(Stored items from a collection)
+ + +

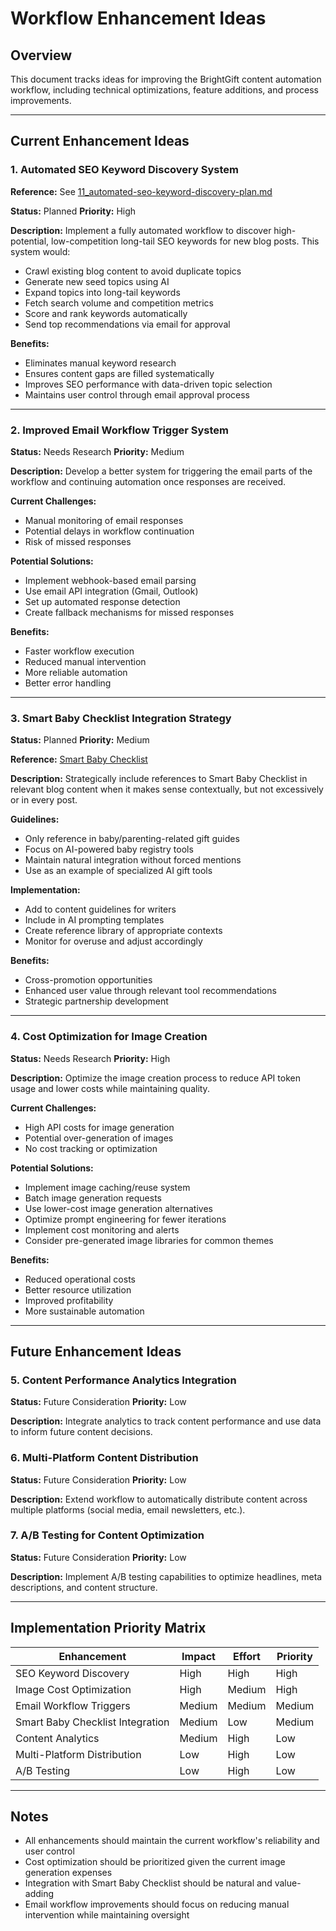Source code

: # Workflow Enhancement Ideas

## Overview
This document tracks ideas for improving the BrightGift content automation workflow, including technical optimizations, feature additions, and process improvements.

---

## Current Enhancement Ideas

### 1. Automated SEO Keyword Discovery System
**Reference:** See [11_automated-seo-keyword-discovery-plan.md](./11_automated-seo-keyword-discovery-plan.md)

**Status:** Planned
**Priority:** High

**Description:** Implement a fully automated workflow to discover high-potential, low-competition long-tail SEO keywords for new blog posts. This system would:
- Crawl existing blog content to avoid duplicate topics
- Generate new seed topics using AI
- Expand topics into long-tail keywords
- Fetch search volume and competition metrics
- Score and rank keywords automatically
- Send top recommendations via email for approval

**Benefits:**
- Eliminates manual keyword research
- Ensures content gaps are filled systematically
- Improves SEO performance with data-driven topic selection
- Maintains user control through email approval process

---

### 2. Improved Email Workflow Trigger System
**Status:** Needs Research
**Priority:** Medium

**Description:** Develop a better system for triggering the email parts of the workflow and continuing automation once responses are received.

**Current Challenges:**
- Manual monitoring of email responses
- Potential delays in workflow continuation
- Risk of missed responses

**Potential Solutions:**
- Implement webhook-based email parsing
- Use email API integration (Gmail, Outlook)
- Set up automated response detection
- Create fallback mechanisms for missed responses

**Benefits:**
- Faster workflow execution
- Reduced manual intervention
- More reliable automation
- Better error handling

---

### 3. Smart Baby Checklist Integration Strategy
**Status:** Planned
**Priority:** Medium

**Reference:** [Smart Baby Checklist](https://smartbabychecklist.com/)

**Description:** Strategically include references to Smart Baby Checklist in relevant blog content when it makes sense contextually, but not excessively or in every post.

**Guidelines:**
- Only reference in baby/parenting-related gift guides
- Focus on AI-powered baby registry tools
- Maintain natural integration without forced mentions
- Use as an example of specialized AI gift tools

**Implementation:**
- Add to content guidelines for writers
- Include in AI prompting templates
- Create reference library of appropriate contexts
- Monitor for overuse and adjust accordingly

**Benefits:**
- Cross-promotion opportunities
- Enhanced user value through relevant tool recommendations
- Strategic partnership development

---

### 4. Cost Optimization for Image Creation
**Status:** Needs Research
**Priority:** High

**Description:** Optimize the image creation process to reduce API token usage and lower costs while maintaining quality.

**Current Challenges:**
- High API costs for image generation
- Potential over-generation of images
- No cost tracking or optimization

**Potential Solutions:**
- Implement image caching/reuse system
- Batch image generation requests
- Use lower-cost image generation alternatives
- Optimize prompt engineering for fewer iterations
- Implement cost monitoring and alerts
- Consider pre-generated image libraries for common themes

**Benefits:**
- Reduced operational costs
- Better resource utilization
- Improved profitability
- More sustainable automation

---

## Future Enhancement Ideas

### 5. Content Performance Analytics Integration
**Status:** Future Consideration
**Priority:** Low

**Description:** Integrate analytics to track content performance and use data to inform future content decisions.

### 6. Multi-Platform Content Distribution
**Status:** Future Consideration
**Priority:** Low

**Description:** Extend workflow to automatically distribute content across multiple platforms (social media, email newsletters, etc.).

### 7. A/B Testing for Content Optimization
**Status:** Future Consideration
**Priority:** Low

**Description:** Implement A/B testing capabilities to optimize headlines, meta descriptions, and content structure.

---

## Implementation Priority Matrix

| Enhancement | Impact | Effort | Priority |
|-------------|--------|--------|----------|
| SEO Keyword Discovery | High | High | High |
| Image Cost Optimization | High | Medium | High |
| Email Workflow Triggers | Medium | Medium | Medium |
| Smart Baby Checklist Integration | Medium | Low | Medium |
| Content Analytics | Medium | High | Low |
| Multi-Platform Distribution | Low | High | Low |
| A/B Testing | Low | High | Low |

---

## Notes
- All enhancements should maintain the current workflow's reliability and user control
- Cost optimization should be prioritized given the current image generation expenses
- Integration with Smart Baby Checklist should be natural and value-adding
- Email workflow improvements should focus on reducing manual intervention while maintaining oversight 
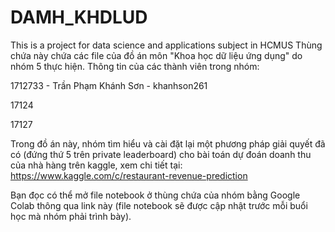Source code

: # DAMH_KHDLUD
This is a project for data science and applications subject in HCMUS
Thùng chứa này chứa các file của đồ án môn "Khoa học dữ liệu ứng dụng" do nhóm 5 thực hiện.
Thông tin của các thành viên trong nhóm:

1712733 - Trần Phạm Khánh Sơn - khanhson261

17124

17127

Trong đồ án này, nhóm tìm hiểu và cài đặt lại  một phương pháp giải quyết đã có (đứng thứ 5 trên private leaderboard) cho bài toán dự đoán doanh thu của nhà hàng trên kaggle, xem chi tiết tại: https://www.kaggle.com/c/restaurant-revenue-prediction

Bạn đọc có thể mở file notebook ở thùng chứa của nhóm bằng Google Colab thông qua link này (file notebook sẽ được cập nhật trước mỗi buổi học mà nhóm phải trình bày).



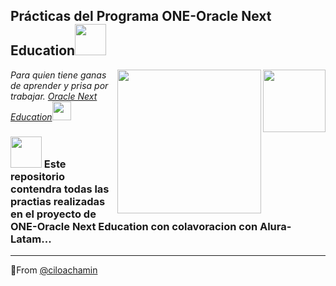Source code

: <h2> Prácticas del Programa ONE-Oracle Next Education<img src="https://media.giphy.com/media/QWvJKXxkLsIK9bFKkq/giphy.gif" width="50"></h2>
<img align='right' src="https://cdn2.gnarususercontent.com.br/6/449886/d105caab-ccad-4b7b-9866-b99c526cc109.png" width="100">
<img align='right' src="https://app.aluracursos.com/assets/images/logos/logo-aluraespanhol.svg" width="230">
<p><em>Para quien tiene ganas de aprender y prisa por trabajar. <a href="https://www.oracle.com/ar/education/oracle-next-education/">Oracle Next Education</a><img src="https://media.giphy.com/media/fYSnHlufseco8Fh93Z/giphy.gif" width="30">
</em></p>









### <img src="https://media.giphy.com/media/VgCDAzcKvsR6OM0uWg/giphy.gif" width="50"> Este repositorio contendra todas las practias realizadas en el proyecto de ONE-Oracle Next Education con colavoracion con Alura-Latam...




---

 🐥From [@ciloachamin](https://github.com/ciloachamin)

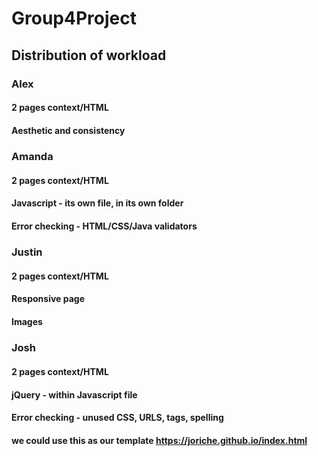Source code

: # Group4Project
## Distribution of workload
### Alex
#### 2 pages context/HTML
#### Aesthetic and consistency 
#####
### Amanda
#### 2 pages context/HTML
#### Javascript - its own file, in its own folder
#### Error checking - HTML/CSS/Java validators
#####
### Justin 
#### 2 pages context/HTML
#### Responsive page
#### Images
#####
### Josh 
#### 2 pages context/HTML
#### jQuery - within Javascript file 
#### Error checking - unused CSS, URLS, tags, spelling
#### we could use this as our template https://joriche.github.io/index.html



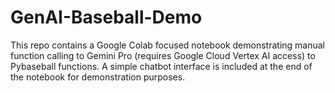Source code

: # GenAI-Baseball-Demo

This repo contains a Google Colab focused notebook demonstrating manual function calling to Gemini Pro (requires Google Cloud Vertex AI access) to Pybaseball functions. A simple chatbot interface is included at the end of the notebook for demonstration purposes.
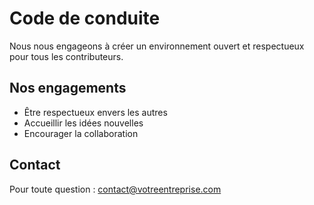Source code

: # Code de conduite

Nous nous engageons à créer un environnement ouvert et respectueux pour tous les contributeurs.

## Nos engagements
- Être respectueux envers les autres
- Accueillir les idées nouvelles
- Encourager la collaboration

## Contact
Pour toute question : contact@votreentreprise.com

+ + +

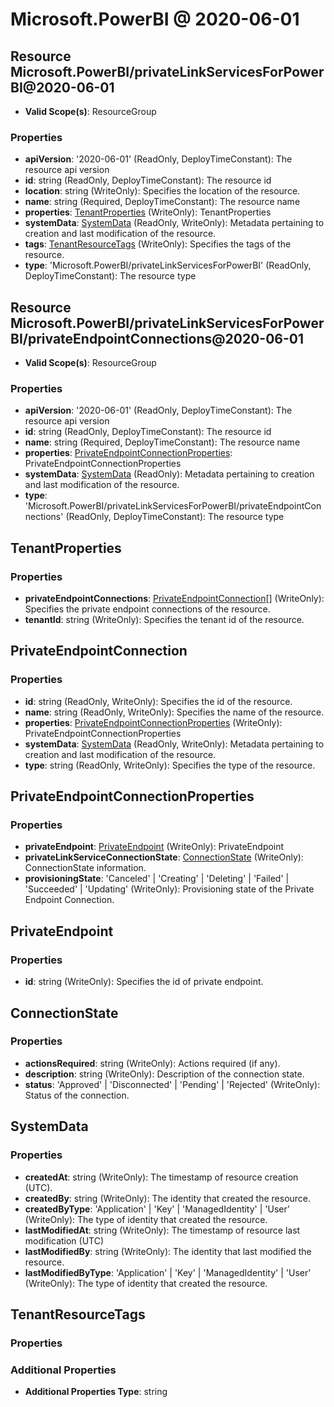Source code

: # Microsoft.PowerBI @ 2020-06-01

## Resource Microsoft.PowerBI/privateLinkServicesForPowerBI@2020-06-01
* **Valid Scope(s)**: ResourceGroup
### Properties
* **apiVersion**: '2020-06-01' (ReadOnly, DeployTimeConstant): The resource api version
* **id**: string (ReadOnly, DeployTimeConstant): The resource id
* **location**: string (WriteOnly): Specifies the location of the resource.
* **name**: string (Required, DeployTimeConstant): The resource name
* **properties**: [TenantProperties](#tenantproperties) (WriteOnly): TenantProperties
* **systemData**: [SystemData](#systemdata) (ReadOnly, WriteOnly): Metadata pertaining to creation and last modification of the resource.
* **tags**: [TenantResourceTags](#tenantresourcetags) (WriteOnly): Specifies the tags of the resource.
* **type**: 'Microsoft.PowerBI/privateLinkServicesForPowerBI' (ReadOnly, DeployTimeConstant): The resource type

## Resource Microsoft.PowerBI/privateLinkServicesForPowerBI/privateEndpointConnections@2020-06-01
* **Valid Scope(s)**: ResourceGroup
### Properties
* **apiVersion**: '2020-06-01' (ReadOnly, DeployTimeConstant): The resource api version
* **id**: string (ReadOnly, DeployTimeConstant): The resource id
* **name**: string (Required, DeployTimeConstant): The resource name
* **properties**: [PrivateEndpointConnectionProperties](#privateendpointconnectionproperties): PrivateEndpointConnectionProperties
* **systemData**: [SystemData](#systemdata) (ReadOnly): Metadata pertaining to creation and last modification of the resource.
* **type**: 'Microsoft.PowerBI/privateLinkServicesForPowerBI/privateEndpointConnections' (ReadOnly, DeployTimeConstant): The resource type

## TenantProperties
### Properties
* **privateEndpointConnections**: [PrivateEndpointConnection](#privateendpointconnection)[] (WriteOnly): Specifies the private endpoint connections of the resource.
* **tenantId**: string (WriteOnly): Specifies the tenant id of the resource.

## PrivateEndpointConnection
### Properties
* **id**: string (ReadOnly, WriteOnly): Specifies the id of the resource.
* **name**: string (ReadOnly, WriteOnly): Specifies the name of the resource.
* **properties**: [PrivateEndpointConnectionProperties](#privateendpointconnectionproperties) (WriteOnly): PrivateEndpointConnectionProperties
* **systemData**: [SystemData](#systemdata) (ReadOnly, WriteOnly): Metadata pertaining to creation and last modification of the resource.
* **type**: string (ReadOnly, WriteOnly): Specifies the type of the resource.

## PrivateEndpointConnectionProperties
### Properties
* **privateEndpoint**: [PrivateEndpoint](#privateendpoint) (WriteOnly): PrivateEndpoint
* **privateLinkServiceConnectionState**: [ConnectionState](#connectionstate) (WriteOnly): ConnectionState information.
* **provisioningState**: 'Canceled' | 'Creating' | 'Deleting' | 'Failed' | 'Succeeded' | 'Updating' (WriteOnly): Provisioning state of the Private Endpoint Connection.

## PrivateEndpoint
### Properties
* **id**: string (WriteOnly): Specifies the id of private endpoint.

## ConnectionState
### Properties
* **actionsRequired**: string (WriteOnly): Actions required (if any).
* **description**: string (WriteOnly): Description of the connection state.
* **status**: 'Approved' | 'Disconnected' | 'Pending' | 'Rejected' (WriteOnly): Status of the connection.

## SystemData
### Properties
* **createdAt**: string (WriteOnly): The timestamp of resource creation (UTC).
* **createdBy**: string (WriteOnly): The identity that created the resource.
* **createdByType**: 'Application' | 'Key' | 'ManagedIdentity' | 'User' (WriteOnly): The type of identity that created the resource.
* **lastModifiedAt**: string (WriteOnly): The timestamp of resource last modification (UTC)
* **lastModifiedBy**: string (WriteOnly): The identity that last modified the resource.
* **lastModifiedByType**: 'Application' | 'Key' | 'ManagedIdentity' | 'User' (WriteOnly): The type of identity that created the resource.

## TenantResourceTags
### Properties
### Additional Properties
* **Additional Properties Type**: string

+ + +

#### HOW TO COMPLETE THIS TASK:
Filter the entries above and copy only the lines that hold "should".

#### RESULT OF THIS TASK:
- All enhancements should maintain the current workflow's reliability and user control
- Cost optimization should be prioritized given the current image generation expenses
- Integration with Smart Baby Checklist should be natural and value-adding
- Email workflow improvements should focus on reducing manual intervention while maintaining oversight 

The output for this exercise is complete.